Sharp, reliable predictions using supervised mixture models

This doctoral dissertation develops a new way to make probabilistic predictions from a database of examples. The method looks for regions in the data where different predictions are appropriate, and it naturally extends clustering algorithms that have been used with great success in exploratory data analysis. In probabilistic terms, the new method looks at the same models as before, but it only evaluates them for the conditional probability they assign to a single feature rather than the joint probability they assign to all features. A good models is therefore forced to classify the data in a way that is useful for a single, desired prediction, rather than just identifying the strongest overall pattern in the data. The results of this dissertation extend the clean, Bayesian approach of the unsupervised AutoClass system to the supervised learning problems common in everyday practice.
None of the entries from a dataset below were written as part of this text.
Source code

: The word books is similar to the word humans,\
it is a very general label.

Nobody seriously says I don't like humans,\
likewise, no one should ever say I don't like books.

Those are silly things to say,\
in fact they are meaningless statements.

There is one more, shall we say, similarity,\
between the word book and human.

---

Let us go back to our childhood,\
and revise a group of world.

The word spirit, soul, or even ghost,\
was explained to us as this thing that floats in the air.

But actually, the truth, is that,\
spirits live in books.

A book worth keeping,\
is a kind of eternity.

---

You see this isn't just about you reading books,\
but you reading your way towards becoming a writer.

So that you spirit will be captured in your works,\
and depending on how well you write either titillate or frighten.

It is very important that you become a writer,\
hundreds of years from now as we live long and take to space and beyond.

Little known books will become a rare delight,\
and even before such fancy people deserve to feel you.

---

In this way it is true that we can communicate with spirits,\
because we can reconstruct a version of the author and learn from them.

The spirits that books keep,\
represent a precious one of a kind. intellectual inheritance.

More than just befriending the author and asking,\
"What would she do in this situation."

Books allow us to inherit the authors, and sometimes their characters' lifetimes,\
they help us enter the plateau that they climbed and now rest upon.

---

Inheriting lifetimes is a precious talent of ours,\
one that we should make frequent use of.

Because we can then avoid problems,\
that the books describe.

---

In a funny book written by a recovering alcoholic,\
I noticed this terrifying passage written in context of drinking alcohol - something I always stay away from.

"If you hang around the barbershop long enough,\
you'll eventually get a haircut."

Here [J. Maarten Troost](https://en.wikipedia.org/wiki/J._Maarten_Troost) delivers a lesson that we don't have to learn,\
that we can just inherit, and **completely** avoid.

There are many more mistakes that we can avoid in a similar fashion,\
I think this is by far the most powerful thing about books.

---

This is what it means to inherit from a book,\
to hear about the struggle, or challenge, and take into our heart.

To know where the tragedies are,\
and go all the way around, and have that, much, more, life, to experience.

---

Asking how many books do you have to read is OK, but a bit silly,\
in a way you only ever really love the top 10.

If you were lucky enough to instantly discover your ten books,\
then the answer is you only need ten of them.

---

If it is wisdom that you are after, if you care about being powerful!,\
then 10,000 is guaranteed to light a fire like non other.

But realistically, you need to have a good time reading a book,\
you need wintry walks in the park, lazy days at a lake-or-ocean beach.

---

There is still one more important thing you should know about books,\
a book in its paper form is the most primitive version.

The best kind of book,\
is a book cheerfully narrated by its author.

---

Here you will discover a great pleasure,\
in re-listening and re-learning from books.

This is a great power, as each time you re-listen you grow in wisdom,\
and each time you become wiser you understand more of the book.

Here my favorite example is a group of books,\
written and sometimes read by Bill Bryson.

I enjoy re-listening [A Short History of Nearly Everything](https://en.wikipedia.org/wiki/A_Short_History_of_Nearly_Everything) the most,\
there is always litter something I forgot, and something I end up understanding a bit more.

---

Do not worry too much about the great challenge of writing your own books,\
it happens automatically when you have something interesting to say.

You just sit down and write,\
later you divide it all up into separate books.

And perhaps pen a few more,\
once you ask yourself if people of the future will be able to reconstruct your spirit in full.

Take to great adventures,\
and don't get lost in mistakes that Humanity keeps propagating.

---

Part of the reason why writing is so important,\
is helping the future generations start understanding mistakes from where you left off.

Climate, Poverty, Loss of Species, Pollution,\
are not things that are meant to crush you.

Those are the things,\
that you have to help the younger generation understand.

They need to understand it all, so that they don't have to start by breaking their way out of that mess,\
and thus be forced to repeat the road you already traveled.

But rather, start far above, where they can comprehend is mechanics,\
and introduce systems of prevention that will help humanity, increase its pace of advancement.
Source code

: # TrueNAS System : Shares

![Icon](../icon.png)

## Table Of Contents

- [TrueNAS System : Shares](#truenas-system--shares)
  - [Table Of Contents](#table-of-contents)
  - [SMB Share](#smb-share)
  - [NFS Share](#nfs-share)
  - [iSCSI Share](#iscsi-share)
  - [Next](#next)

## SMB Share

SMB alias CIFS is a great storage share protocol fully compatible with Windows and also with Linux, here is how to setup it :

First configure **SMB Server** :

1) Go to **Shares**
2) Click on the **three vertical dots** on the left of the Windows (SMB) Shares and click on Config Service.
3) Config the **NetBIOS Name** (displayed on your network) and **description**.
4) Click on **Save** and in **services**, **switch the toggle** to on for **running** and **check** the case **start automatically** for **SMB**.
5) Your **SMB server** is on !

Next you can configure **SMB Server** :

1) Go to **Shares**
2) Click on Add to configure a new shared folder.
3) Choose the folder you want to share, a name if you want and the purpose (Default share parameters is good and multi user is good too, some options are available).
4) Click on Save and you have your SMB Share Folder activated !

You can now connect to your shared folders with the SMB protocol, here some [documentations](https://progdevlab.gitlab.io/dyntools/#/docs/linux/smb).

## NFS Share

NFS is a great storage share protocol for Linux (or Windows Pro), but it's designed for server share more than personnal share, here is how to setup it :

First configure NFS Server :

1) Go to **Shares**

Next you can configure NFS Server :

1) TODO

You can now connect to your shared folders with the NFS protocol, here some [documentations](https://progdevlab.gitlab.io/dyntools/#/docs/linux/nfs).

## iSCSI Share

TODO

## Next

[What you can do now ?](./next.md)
Highlights include: (1) clear probabilistic semantics; (2) prediction and use of discrete, categorical, and continuous data; (3) priors that avoid the overfitting problem; (4) an explicit noise model to identify unreliable predictions; (5) the ability to handle missing data. A computer implementation, MultiClass, validates the ideas with performance that exceeds neural nets, decision trees, and other current supervised machine learning systems. The dissertation is written for a general audience with many, many examples to motivate the new ideas. The scope of potential applications is very large, including problems like evaluating student admissions applications, assessing credit risk, and identifying customers likely to order from Tiffany's latest Christmas gift catalog.